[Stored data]
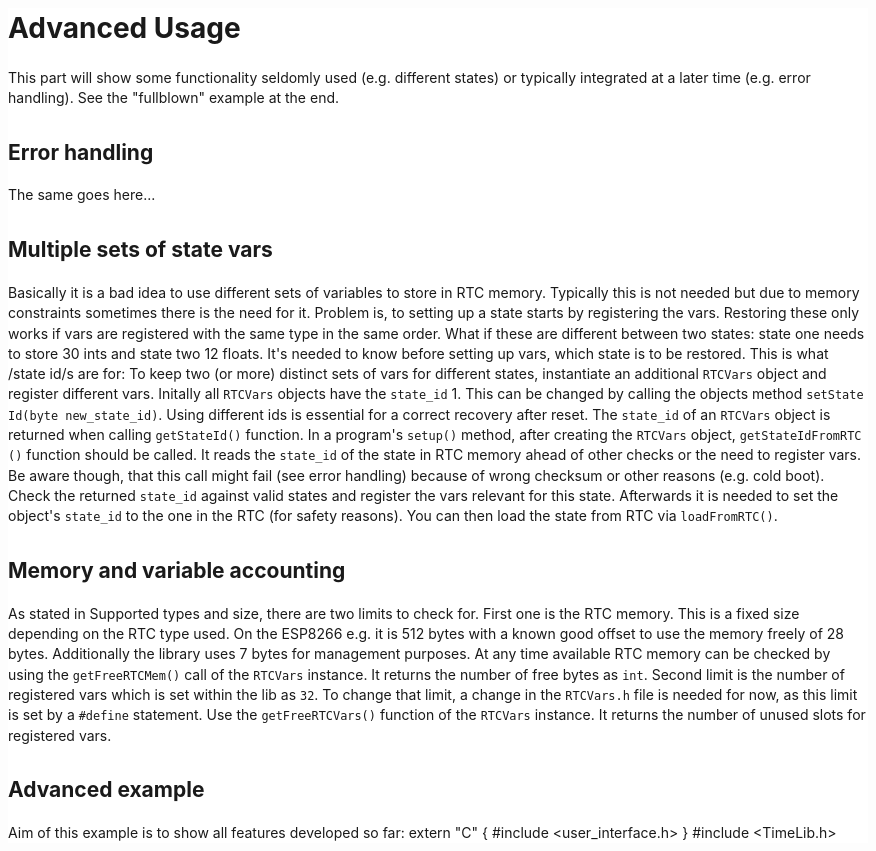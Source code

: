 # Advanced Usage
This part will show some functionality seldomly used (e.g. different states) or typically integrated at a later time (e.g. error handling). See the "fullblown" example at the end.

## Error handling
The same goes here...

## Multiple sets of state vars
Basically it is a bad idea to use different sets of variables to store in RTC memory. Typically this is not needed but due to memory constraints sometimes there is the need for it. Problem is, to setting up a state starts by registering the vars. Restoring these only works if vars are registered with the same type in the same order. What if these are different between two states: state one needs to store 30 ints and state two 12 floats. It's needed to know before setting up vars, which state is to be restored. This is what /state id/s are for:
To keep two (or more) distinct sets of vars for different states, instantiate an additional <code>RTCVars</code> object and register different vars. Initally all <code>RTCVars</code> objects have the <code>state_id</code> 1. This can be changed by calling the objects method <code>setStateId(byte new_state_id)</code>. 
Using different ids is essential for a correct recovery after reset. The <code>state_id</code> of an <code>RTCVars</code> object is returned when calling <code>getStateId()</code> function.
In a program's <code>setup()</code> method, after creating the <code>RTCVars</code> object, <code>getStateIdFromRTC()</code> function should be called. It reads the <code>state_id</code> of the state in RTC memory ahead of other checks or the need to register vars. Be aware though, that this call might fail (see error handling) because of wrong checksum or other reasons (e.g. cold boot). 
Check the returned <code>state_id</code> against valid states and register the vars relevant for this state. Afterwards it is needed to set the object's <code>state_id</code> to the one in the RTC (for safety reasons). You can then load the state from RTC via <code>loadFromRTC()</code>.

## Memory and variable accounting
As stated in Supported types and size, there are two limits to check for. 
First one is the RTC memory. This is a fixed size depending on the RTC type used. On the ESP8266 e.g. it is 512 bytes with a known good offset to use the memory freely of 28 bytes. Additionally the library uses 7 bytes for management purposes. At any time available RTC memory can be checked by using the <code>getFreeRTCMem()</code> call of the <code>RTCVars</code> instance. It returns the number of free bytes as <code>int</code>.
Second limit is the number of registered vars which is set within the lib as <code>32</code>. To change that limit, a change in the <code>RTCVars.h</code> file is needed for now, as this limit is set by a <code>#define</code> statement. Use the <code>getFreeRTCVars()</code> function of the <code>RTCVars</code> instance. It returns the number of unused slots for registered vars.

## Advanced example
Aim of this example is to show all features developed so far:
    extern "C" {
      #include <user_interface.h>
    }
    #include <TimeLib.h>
==
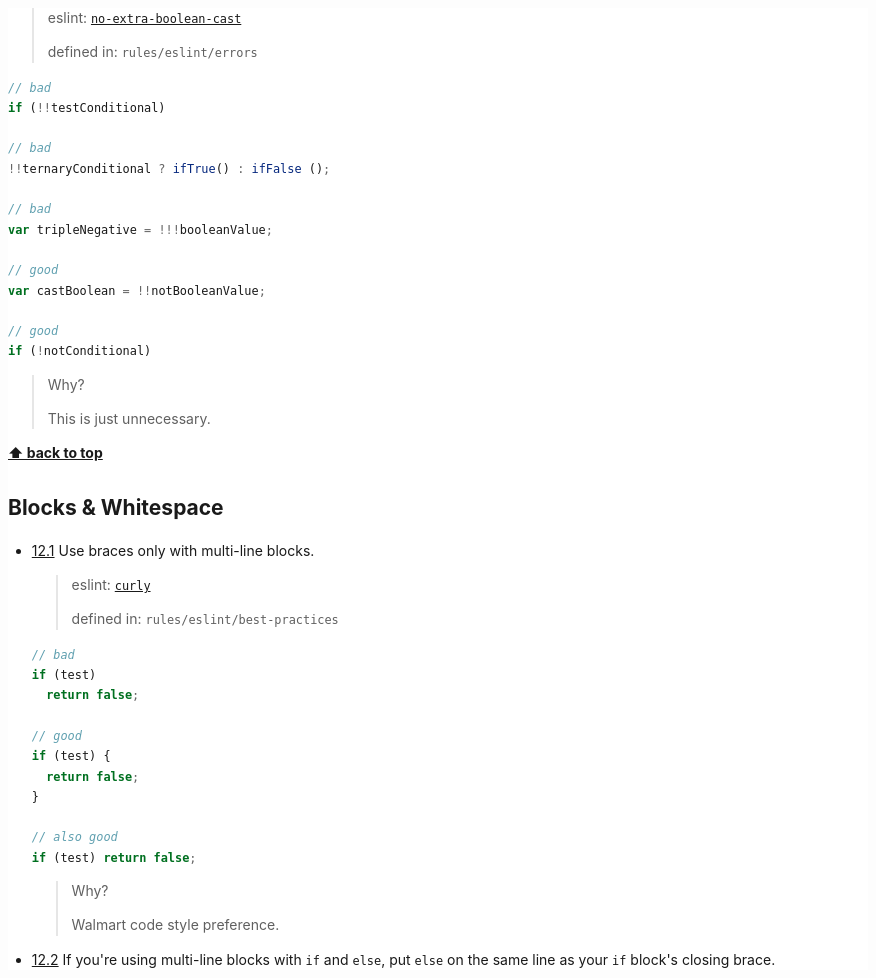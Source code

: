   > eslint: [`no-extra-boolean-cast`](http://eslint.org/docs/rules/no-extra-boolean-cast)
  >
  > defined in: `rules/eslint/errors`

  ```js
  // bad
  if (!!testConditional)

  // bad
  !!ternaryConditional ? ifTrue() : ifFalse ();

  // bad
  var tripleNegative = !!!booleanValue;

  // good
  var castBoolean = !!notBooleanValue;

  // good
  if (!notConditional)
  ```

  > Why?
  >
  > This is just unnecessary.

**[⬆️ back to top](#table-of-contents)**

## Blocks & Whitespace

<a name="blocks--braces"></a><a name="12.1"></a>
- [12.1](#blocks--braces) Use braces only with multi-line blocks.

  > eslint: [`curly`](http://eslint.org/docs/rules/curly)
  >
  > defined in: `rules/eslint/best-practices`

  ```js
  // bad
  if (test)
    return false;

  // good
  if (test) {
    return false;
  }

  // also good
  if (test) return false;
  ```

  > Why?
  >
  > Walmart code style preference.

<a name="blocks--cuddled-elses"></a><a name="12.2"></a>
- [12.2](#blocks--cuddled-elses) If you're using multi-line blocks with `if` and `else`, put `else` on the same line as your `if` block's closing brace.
==
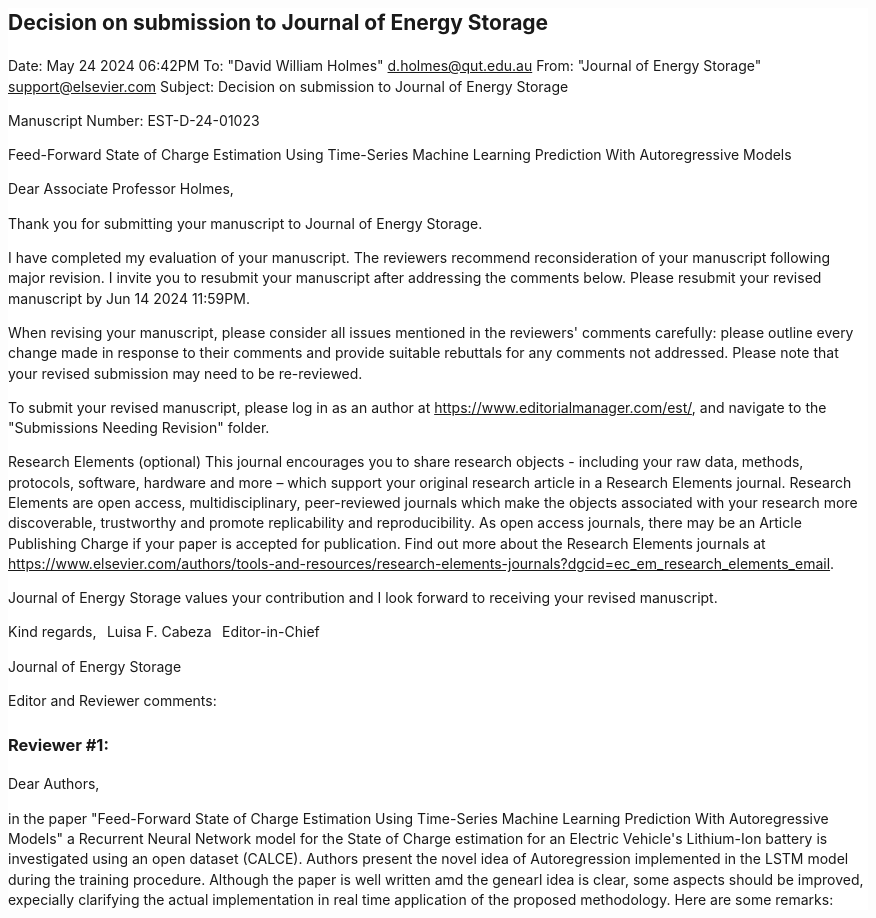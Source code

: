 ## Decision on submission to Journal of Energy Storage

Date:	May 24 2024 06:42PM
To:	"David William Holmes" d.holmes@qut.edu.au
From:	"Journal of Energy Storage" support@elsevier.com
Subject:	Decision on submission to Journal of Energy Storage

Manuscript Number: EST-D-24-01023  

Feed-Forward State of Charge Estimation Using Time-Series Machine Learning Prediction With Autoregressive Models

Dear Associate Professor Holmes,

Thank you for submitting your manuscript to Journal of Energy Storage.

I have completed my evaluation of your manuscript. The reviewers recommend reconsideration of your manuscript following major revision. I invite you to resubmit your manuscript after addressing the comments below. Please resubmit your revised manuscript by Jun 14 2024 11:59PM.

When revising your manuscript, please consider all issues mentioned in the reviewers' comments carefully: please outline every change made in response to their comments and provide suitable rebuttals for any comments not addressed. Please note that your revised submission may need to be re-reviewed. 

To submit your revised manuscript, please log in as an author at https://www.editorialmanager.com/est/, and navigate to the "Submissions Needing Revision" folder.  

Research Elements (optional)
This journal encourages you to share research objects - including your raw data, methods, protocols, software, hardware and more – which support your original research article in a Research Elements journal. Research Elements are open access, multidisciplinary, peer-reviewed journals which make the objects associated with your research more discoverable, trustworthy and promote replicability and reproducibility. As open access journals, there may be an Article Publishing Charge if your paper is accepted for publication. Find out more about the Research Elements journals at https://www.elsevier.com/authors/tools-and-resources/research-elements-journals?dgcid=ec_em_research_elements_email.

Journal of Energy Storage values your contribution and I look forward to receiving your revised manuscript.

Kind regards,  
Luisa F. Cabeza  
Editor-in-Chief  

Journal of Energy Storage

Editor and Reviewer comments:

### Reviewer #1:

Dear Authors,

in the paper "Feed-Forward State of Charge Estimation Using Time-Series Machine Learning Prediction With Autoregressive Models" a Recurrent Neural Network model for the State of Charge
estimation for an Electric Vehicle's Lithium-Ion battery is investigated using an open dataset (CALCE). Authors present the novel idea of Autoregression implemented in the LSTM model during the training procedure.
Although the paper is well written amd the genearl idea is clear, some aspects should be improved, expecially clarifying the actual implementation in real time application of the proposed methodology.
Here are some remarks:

REQUIREMENT: In these records, tally the lines that contain the string "Dear", and give only the result.

ANSWER BELOW: 2